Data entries
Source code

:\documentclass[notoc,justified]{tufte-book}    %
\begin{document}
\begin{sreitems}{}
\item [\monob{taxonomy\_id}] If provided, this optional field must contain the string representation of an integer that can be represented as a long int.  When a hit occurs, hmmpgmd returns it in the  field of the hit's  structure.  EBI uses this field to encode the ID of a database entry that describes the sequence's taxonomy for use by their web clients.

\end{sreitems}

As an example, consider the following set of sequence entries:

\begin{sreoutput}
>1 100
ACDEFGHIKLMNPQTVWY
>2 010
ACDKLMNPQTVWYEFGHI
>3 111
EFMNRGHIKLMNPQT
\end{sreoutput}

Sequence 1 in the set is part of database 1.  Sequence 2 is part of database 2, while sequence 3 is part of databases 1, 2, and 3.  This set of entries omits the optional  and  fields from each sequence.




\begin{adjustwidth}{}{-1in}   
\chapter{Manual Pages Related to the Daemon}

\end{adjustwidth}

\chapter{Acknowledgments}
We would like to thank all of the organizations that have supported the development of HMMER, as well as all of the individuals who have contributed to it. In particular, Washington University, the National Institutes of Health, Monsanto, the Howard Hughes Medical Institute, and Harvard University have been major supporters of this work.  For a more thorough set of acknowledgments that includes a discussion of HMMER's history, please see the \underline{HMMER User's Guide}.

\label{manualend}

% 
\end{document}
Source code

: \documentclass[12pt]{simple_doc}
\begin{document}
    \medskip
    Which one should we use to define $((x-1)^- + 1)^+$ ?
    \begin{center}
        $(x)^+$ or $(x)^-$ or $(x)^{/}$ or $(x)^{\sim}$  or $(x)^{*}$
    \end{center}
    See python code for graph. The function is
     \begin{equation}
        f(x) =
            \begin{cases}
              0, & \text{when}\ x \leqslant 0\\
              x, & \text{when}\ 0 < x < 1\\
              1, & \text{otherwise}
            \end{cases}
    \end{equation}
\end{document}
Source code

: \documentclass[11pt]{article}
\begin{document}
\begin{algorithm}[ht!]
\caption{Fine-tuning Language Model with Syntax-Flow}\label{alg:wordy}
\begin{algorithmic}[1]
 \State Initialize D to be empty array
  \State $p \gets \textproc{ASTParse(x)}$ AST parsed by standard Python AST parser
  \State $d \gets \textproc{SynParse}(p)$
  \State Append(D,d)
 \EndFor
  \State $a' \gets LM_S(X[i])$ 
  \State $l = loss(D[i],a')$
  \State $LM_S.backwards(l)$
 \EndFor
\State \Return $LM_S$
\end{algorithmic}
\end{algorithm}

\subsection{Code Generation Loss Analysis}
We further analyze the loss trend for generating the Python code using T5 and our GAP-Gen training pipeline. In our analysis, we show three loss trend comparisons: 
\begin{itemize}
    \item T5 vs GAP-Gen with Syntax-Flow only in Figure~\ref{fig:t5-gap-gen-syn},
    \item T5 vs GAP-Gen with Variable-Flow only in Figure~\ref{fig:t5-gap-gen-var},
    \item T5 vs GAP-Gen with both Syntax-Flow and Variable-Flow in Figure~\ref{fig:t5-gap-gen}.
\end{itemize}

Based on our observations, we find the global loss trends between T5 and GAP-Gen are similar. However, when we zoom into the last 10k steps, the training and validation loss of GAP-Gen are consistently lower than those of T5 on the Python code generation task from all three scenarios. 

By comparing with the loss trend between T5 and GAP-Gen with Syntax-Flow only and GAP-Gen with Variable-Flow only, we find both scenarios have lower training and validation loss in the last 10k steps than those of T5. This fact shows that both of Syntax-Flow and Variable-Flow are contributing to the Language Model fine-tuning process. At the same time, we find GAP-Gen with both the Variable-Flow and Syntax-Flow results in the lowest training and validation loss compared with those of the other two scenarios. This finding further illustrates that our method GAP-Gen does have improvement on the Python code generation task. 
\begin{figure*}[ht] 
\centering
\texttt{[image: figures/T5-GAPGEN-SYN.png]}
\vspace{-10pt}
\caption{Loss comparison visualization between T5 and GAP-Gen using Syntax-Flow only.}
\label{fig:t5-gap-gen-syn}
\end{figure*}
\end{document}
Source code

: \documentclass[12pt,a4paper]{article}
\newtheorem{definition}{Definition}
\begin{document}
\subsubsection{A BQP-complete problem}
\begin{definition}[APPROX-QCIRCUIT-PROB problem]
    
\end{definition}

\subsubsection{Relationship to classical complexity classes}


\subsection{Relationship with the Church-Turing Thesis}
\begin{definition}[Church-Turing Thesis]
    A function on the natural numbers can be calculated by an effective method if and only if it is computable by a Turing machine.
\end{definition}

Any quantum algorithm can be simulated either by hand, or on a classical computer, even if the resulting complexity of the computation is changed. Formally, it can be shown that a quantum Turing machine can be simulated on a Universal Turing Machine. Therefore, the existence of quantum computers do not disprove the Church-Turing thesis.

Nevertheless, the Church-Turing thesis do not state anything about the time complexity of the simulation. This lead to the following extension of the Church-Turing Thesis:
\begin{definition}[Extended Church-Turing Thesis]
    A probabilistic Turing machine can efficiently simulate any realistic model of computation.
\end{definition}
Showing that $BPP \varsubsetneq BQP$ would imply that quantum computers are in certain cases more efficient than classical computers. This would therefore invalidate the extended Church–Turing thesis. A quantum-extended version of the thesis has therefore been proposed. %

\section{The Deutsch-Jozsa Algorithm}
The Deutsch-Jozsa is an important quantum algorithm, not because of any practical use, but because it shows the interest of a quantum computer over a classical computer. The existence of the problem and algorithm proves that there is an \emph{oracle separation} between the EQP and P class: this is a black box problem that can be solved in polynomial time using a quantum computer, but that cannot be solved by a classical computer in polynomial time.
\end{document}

#### [Your assignment]
Scan the entries above for the line containing "ACDKLMNPQTVWYEFGHI", and copy it and all lines after it exactly, down to and including the line containing "Sequence 1 in".

#### [Answer]
ACDKLMNPQTVWYEFGHI
>3 111
EFMNRGHIKLMNPQT
\end{sreoutput}

Sequence 1 in the set is part of database 1.  Sequence 2 is part of database 2, while sequence 3 is part of databases 1, 2, and 3.  This set of entries omits the optional  and  fields from each sequence.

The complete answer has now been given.